### Task to carry out
Verbatim copy, images removed: write out the entries below.

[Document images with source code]
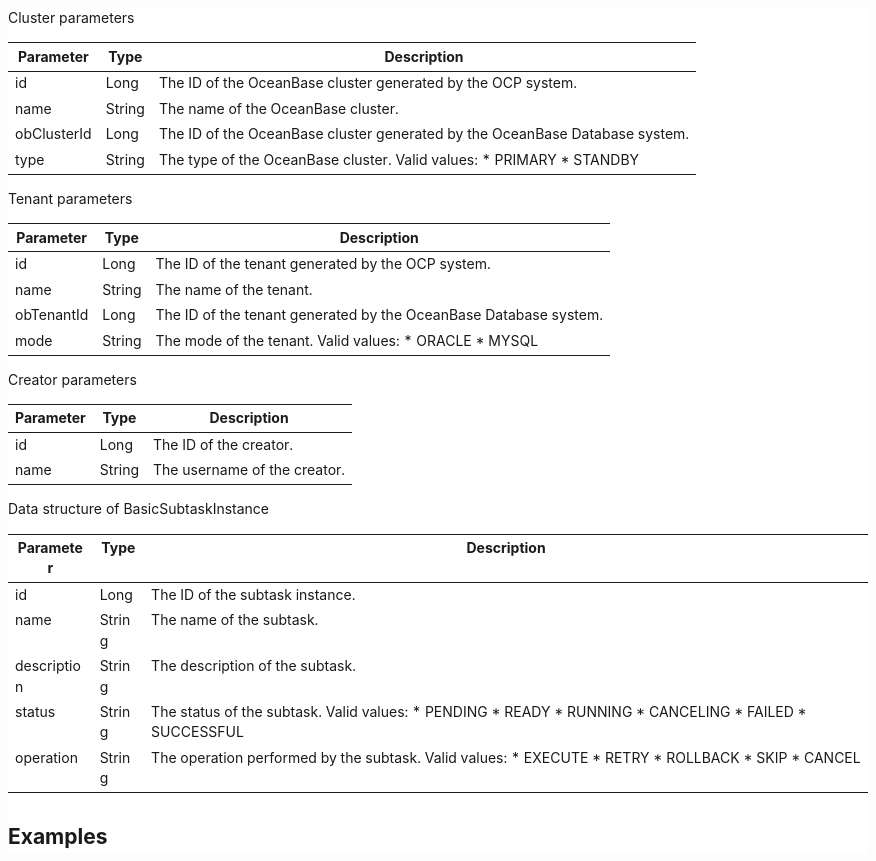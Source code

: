 

Cluster parameters


|  Parameter  |  Type  |                                                                                 Description                                                                                  |
|-------------|--------|------------------------------------------------------------------------------------------------------------------------------------------------------------------------------|
| id          | Long   | The ID of the OceanBase cluster generated by the OCP system.                                                                                                                 |
| name        | String | The name of the OceanBase cluster.                                                                                                                                           |
| obClusterId | Long   | The ID of the OceanBase cluster generated by the OceanBase Database system.                                                                                                  |
| type        | String | The type of the OceanBase cluster. Valid values: * PRIMARY   * STANDBY    |



Tenant parameters


| Parameter  |  Type  |                                                                          Description                                                                           |
|------------|--------|----------------------------------------------------------------------------------------------------------------------------------------------------------------|
| id         | Long   | The ID of the tenant generated by the OCP system.                                                                                                              |
| name       | String | The name of the tenant.                                                                                                                                        |
| obTenantId | Long   | The ID of the tenant generated by the OceanBase Database system.                                                                                               |
| mode       | String | The mode of the tenant. Valid values: * ORACLE   * MYSQL    |



Creator parameters


| Parameter |  Type  |         Description          |
|-----------|--------|------------------------------|
| id        | Long   | The ID of the creator.       |
| name      | String | The username of the creator. |



Data structure of BasicSubtaskInstance


|  Parameter  |  Type  |                                                                                                                                                                        Description                                                                                                                                                                         |
|-------------|--------|------------------------------------------------------------------------------------------------------------------------------------------------------------------------------------------------------------------------------------------------------------------------------------------------------------------------------------------------------------|
| id          | Long   | The ID of the subtask instance.                                                                                                                                                                                                                                                                                                                            |
| name        | String | The name of the subtask.                                                                                                                                                                                                                                                                                                                                   |
| description | String | The description of the subtask.                                                                                                                                                                                                                                                                                                                            |
| status      | String | The status of the subtask. Valid values: * PENDING   * READY   * RUNNING   * CANCELING   * FAILED   * SUCCESSFUL    |
| operation   | String | The operation performed by the subtask. Valid values: * EXECUTE   * RETRY   * ROLLBACK   * SKIP   * CANCEL                                           |



Examples 
-----------------------------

### Solution for this problem
Source code

: 

Cluster parameters


|  Parameter  |  Type  |                                                                                 Description                                                                                  |
|-------------|--------|------------------------------------------------------------------------------------------------------------------------------------------------------------------------------|
| id          | Long   | The ID of the OceanBase cluster generated by the OCP system.                                                                                                                 |
| name        | String | The name of the OceanBase cluster.                                                                                                                                           |
| obClusterId | Long   | The ID of the OceanBase cluster generated by the OceanBase Database system.                                                                                                  |
| type        | String | The type of the OceanBase cluster. Valid values: * PRIMARY   * STANDBY    |



Tenant parameters


| Parameter  |  Type  |                                                                          Description                                                                           |
|------------|--------|----------------------------------------------------------------------------------------------------------------------------------------------------------------|
| id         | Long   | The ID of the tenant generated by the OCP system.                                                                                                              |
| name       | String | The name of the tenant.                                                                                                                                        |
| obTenantId | Long   | The ID of the tenant generated by the OceanBase Database system.                                                                                               |
| mode       | String | The mode of the tenant. Valid values: * ORACLE   * MYSQL    |



Creator parameters


| Parameter |  Type  |         Description          |
|-----------|--------|------------------------------|
| id        | Long   | The ID of the creator.       |
| name      | String | The username of the creator. |



Data structure of BasicSubtaskInstance


|  Parameter  |  Type  |                                                                                                                                                                        Description                                                                                                                                                                         |
|-------------|--------|------------------------------------------------------------------------------------------------------------------------------------------------------------------------------------------------------------------------------------------------------------------------------------------------------------------------------------------------------------|
| id          | Long   | The ID of the subtask instance.                                                                                                                                                                                                                                                                                                                            |
| name        | String | The name of the subtask.                                                                                                                                                                                                                                                                                                                                   |
| description | String | The description of the subtask.                                                                                                                                                                                                                                                                                                                            |
| status      | String | The status of the subtask. Valid values: * PENDING   * READY   * RUNNING   * CANCELING   * FAILED   * SUCCESSFUL    |
| operation   | String | The operation performed by the subtask. Valid values: * EXECUTE   * RETRY   * ROLLBACK   * SKIP   * CANCEL                                           |



Examples 
-----------------------------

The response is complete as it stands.